First published in 1995, Bus Ride to Justice , the best-selling autobiography by acclaimed civil rights attorney Fred D. Gray, appears now in a newly revised edition that updates Gray’s remarkable career of “destroying everything segregated that I could find.”
Of particular interest will be the details Gray reveals for the first time about Rosa Parks’s 1955 arrest. Gray was the young lawyer for Parks and also Martin Luther King Jr. and the Montgomery Improvement Association, which organized the 382-day Montgomery Bus Boycott after Parks’s arrest. As the last survivor of that inner circle, Gray speaks about the strategic reasons Parks was presented as a demure, random victim of Jim Crow policies when in reality she was a committed, strong-willed activist who was willing to be arrested so there could be a test case to challenge segregation laws.
Gray’s remarkable career also includes landmark civil rights cases in voting rights, education, housing, employment, law enforcement, jury selection, and more. He is widely considered one of the most successful civil rights attorneys of the twentieth century and his cases are studied in law schools around the world. In addition he was an ordained Church of Christ minister and was one of the first blacks elected to the Alabama legislature in the modern era. Initially denied entrance to Alabama’s segregated law school, he eventually became the first black president of the Alabama bar association.
This volume also includes new photographs not found in the previous edition.
I need to preface this review by stating that I really admire Fred Gray and the work he did in the civil rights movement. I have become interested in Gray because of his connection to my denomination, the churches of Christ. But everyone should pay attention to Gray regardless of his religious affiliation. I feel like Gray should be more famous than he is.
A friend of mine picked up my copy of this book and had it signed by Gray at an event a couple of years ago. I am proud to have it in my library. I have been looking forward to making time to read it. Unfortunately, it did not live up to my expectations.
My main complaint is not with the information contained in the book. Instead, my issue is with Gray's writing style. I say this as an attorney: in this book, Gray writes too much like an attorney. The book is a very factual, straightforward presentation of the events described. The problem is that it results in a very dry writing style that is not necessarily easy to read.

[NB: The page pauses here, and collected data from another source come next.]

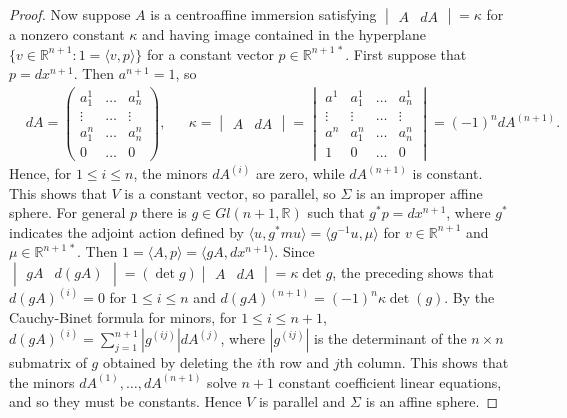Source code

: \documentclass [leqno, 10pt]{amsart}
\theoremstyle{definition}
\numberwithin{equation}{section}
\newcommand{\ka}{\kappa}
\newcommand{\lb}{\langle}
\newcommand{\ra}{\rangle}
\newcommand{\rea}{\mathbb R}
\begin{document}
\begin{proof}
Now suppose $A$ is a centroaffine immersion satisfying $\begin{vmatrix} A & dA \end{vmatrix} = \ka$ for a nonzero constant $\ka$ and having image contained in the hyperplane $\{v \in \rea^{n+1}: 1 = \lb v, p\ra\}$ for a constant vector $p \in \rea^{n+1\,\ast}$. First suppose that $p = dx^{n+1}$. Then $a^{n+1} = 1$, so 
\begin{align}\label{damin}
&dA = \begin{pmatrix}
a^{1}_{1} & \dots & a^{1}_{n}\\ \vdots & \dots & \vdots \\ a^{n}_{1} & \dots & a^{n}_{n}\\ 0 & \dots & 0 
\end{pmatrix},& &\ka  = \begin{vmatrix} A & dA \end{vmatrix} = \begin{vmatrix} a^{1} & a^{1}_{1} & \dots & a^{1}_{n}\\ \vdots & \vdots & \dots & \vdots \\a^{n} & a^{n}_{1} & \dots & a^{n}_{n}\\ 1 & 0 & \dots & 0 \end{vmatrix} = (-1)^{n}dA^{(n+1)}.
\end{align}
Hence, for $1 \leq i \leq n$, the minors $dA^{(i)}$ are zero, while $dA^{(n+1)}$ is constant.
This shows that $V$ is a constant vector, so parallel, so $\Sigma$ is an improper affine sphere. For general $p$ there is $g \in Gl(n+1, \rea)$ such that $g^{\ast}p = dx^{n+1}$, where $g^{\ast}$ indicates the adjoint action defined by $\lb u, g^{\ast}mu \ra = \lb g^{-1}u, \mu\ra$ for $v \in \rea^{n+1}$ and $\mu \in \rea^{n+1\,\ast}$. Then $1 = \lb A, p \ra = \lb gA, dx^{n+1}\ra$. Since $\begin{vmatrix} gA & d(gA) \end{vmatrix} =(\det g)\begin{vmatrix} A & dA \end{vmatrix} = \ka \det g$, the preceding shows that $d(gA)^{(i)} = 0$ for $1 \leq i \leq n$ and $d(gA)^{(n+1)} = (-1)^{n}\ka \det(g)$. By the Cauchy-Binet formula for minors, for $1 \leq i \leq n+1$, $d(gA)^{(i)} = \sum_{j = 1}^{n+1}|g^{(ij)}|dA^{(j)}$, where $|g^{(ij)}|$ is the determinant of the $n \times n$ submatrix of $g$ obtained by deleting the $i$th row and $j$th column. This shows that the minors $dA^{(1)}, \dots, dA^{(n+1)}$ solve $n+1$ constant coefficient linear equations, and so they must be constants. Hence $V$ is parallel and $\Sigma$ is an affine sphere.
\end{proof}
\end{document}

Having said that, there are many good things about the book. Gray was so highly involved in many events in the civil rights movement that he is a living encyclopedia. Because of the breadth of his work, there is a vast amount of material to cover. There is a lot to be learned about the civil rights movement from this book. For example, and perhaps I am exposing my ignorance, I had not heard of William Moore before reading this book. I learned a lot that I did not previously know from Gray.
However, the amount of experience Gray has is a double edged sword. Because he was involved in so much and has so much to tell, many events only get surface level treatment. For example, William Moore gets one paragraph. Bloody Sunday only gets a couple of pages. One would have to go to other sources to get a deeper understanding of may of the events Gray participated in.
The biggest let down of the book is the lack of insight into Gray's emotional response to the things he describes. This is not a memoir in the traditional sense.
Gray's motivation for his work is evident on nearly every page. If you don't learn anything else about Gray, you will know that it was his mission to destroy everything segregated he could find. Other than that, Gray doesn't reveal much about how he felt. The closest he comes to really revealing his emotions is the chapter where he discusses the withdrawal of his nomination to be a federal district judge. You can sense the anger. I want more of that. I want to know more about how Gray reacted to his achievements and setbacks. How did he feel after Bloody Sunday? Did he get discouraged? Did he ever consider giving up? Had Gray been more vulnerable and revealed more of his emotional side, this book would have been without equal.
Overall, this book is a solid resource on the civil rights movement and it is well worth reading. A reader approaching it for the first time should know that it may be a slog that is tedious to get through, at times.